| REQUIRED ACTION |
Filter these entries, keeping only lines that hold the word "from".
- - - - -
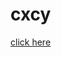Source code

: # cxcy
[click here](http://htmlpreview.github.com/https://github.com/Iris-Song/cxcy/blob/main/index.html)
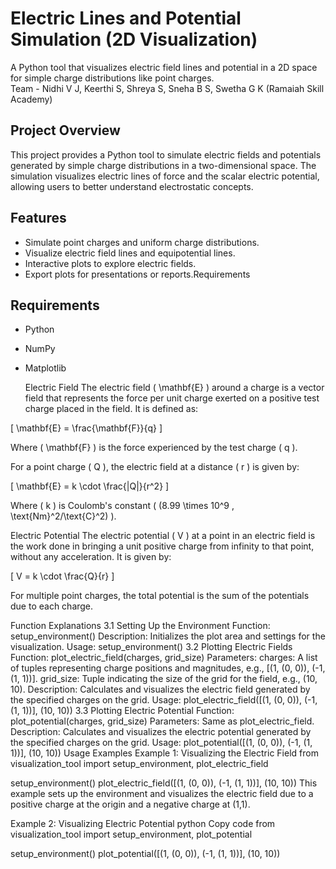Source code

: # Electric Lines and Potential Simulation (2D Visualization)
A Python tool that visualizes electric field lines and potential in a 2D space for simple charge distributions like point charges.
<br>
Team - Nidhi V J, Keerthi S, Shreya S, Sneha B S, Swetha G K (Ramaiah Skill Academy)

## Project Overview
This project provides a Python tool to simulate electric fields and potentials generated by simple charge distributions in a two-dimensional space. The simulation visualizes electric lines of force and the scalar electric potential, allowing users to better understand electrostatic concepts.

## Features
- Simulate point charges and uniform charge distributions.
- Visualize electric field lines and equipotential lines.
- Interactive plots to explore electric fields.
- Export plots for presentations or reports.Requirements

## Requirements
- Python
- NumPy
- Matplotlib

  Electric Field
The electric field ( \mathbf{E} ) around a charge is a vector field that represents the force per unit charge exerted on a positive test charge placed in the field. It is defined as:

[ \mathbf{E} = \frac{\mathbf{F}}{q} ]

Where ( \mathbf{F} ) is the force experienced by the test charge ( q ).

For a point charge ( Q ), the electric field at a distance ( r ) is given by:

[ \mathbf{E} = k \cdot \frac{|Q|}{r^2} ]

Where ( k ) is Coulomb's constant ( (8.99 \times 10^9 , \text{Nm}^2/\text{C}^2) ).

Electric Potential
The electric potential ( V ) at a point in an electric field is the work done in bringing a unit positive charge from infinity to that point, without any acceleration. It is given by:

[ V = k \cdot \frac{Q}{r} ]

For multiple point charges, the total potential is the sum of the potentials due to each charge.

Function Explanations
3.1 Setting Up the Environment
Function: setup_environment()
Description: Initializes the plot area and settings for the visualization.
Usage: setup_environment()
3.2 Plotting Electric Fields
Function: plot_electric_field(charges, grid_size)
Parameters:
charges: A list of tuples representing charge positions and magnitudes, e.g., [(1, (0, 0)), (-1, (1, 1))].
grid_size: Tuple indicating the size of the grid for the field, e.g., (10, 10).
Description: Calculates and visualizes the electric field generated by the specified charges on the grid.
Usage: plot_electric_field([(1, (0, 0)), (-1, (1, 1))], (10, 10))
3.3 Plotting Electric Potential
Function: plot_potential(charges, grid_size)
Parameters: Same as plot_electric_field.
Description: Calculates and visualizes the electric potential generated by the specified charges on the grid.
Usage: plot_potential([(1, (0, 0)), (-1, (1, 1))], (10, 10))
Usage Examples
Example 1: Visualizing the Electric Field
from visualization_tool import setup_environment, plot_electric_field

setup_environment()
plot_electric_field([(1, (0, 0)), (-1, (1, 1))], (10, 10))
This example sets up the environment and visualizes the electric field due to a positive charge at the origin and a negative charge at (1,1).

Example 2: Visualizing Electric Potential
python
Copy code
from visualization_tool import setup_environment, plot_potential

setup_environment()
plot_potential([(1, (0, 0)), (-1, (1, 1))], (10, 10))
  




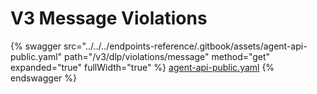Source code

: # V3 Message Violations

{% swagger src="../../../endpoints-reference/.gitbook/assets/agent-api-public.yaml" path="/v3/dlp/violations/message" method="get" expanded="true" fullWidth="true" %}
[agent-api-public.yaml](../../../endpoints-reference/.gitbook/assets/agent-api-public.yaml)
{% endswagger %}
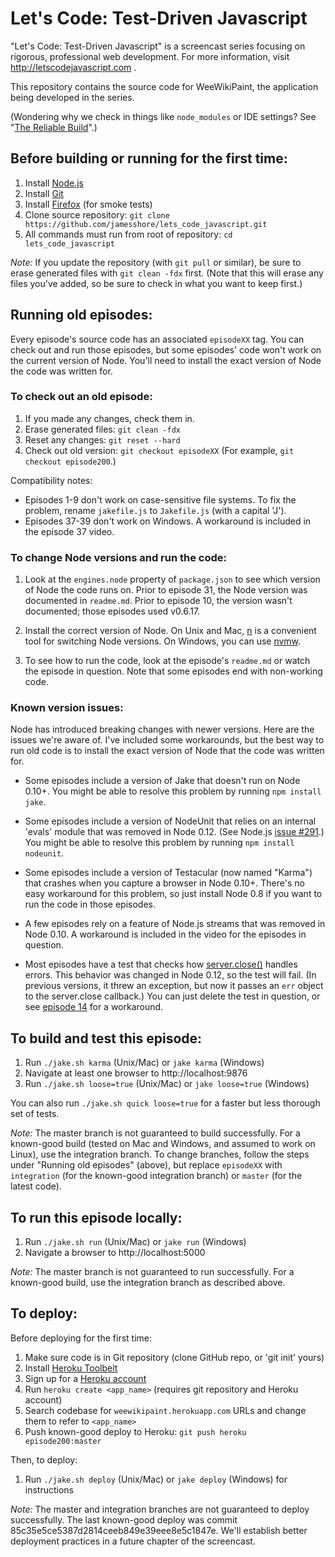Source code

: Let's Code: Test-Driven Javascript
==================================

"Let's Code: Test-Driven Javascript" is a screencast series focusing on
rigorous, professional web development. For more information, visit
http://letscodejavascript.com .

This repository contains the source code for WeeWikiPaint, the application
being developed in the series.

(Wondering why we check in things like `node_modules` or IDE settings? See "[The Reliable Build](http://www.letscodejavascript.com/v3/blog/2014/12/the_reliable_build)".)


Before building or running for the first time:
-----------------------------------

1. Install [Node.js](http://nodejs.org/download/)
2. Install [Git](http://git-scm.com/downloads)
3. Install [Firefox](http://getfirefox.com) (for smoke tests)
3. Clone source repository: `git clone https://github.com/jamesshore/lets_code_javascript.git`
4. All commands must run from root of repository: `cd lets_code_javascript`

*Note:* If you update the repository (with `git pull` or similar), be sure to erase generated files with `git clean -fdx` first. (Note that this will erase any files you've added, so be sure to check in what you want to keep first.)


Running old episodes:
---------------------

Every episode's source code has an associated `episodeXX` tag. You can check out and run those episodes, but some episodes' code won't work on the current version of Node. You'll need to install the exact version of Node the code was written for.

### To check out an old episode:

1. If you made any changes, check them in.
2. Erase generated files: `git clean -fdx`
3. Reset any changes: `git reset --hard`
4. Check out old version: `git checkout episodeXX` (For example, `git checkout episode200`.)

Compatibility notes:

* Episodes 1-9 don't work on case-sensitive file systems. To fix the problem, rename `jakefile.js` to `Jakefile.js` (with a capital 'J').
* Episodes 37-39 don't work on Windows. A workaround is included in the episode 37 video.


### To change Node versions and run the code:

1. Look at the `engines.node` property of `package.json` to see which version of Node the code runs on. Prior to episode 31, the Node version was documented in `readme.md`. Prior to episode 10, the version wasn't documented; those episodes used v0.6.17.

2. Install the correct version of Node. On Unix and Mac, [n](https://github.com/visionmedia/n) is a convenient tool for switching Node versions. On Windows, you can use [nvmw](https://github.com/hakobera/nvmw).

3. To see how to run the code, look at the episode's `readme.md` or watch the episode in question. Note that some episodes end with non-working code.


### Known version issues:

Node has introduced breaking changes with newer versions. Here are the issues we're aware of. I've included some workarounds, but the best way to run old code is to install the exact version of Node that the code was written for.

* Some episodes include a version of Jake that doesn't run on Node 0.10+. You might be able to resolve this problem by running `npm install jake`.

* Some episodes include a version of NodeUnit that relies on an internal 'evals' module that was removed in Node 0.12. (See Node.js [issue #291](https://github.com/caolan/nodeunit/issues/291).) You might be able to resolve this problem by running `npm install nodeunit`.

* Some episodes include a version of Testacular (now named "Karma") that crashes when you capture a browser in Node 0.10+. There's no easy workaround for this problem, so just install Node 0.8 if you want to run the code in those episodes.

* A few episodes rely on a feature of Node.js streams that was removed in Node 0.10. A workaround is included in the video for the episodes in question.

* Most episodes have a test that checks how [server.close()](http://nodejs.org/api/net.html#net_server_close_callback) handles errors. This behavior was changed in Node 0.12, so the test will fail. (In previous versions, it threw an exception, but now it passes an `err` object to the server.close callback.) You can just delete the test in question, or see [episode 14](http://www.letscodejavascript.com/v3/comments/live/14#comment-1870243150) for a workaround.


To build and test this episode:
-------------------------------

1. Run `./jake.sh karma` (Unix/Mac) or `jake karma` (Windows)
2. Navigate at least one browser to http://localhost:9876
3. Run `./jake.sh loose=true` (Unix/Mac) or `jake loose=true` (Windows)

You can also run `./jake.sh quick loose=true` for a faster but less thorough set of tests.

*Note:* The master branch is not guaranteed to build successfully. For a known-good build (tested on Mac and Windows, and assumed to work on Linux), use the integration branch. To change branches, follow the steps under "Running old episodes" (above), but replace `episodeXX` with `integration` (for the known-good integration branch) or `master` (for the latest code).


To run this episode locally:
----------------------------

1. Run `./jake.sh run` (Unix/Mac) or `jake run` (Windows)
2. Navigate a browser to http://localhost:5000

*Note:* The master branch is not guaranteed to run successfully. For a known-good build, use the integration branch as described above.


To deploy:
----------

Before deploying for the first time:

1. Make sure code is in Git repository (clone GitHub repo, or 'git init' yours)
2. Install [Heroku Toolbelt](https://toolbelt.heroku.com/)
3. Sign up for a [Heroku account](https://id.heroku.com/signup)
4. Run `heroku create <app_name>` (requires git repository and Heroku account)
5. Search codebase for `weewikipaint.herokuapp.com` URLs and change them to refer to `<app_name>`
6. Push known-good deploy to Heroku: `git push heroku episode200:master`

Then, to deploy:

1. Run `./jake.sh deploy` (Unix/Mac) or `jake deploy` (Windows) for instructions

*Note:* The master and integration branches are not guaranteed to deploy successfully. The last known-good deploy was commit 85c35e5ce5387d2814ceeb849e39eee8e5c1847e. We'll establish better deployment practices in a future chapter of the screencast.
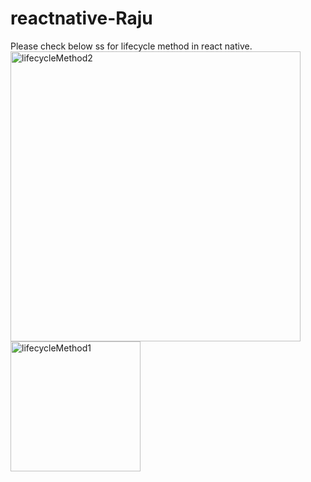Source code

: ﻿# reactnative-Raju
 
 Please check below ss for lifecycle method in react native.
<img width="464" alt="lifecycleMethod2" src="https://user-images.githubusercontent.com/99483003/163805231-53e62b20-6781-49bb-8ba3-2e146c9c4c26.png">
<img width="208" alt="lifecycleMethod1" src="https://user-images.githubusercontent.com/99483003/163805235-7c32ed4b-dded-4da3-a211-feb1d2e0b182.png">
- - - - -
| RESPONSE TO THE TASK |
The electric potential ( V ) at a point in an electric field is the work done in bringing a unit positive charge from infinity to that point, without any acceleration. It is given by:
from visualization_tool import setup_environment, plot_electric_field
from visualization_tool import setup_environment, plot_potential
4. All commands must run from root of repository: `cd lets_code_javascript`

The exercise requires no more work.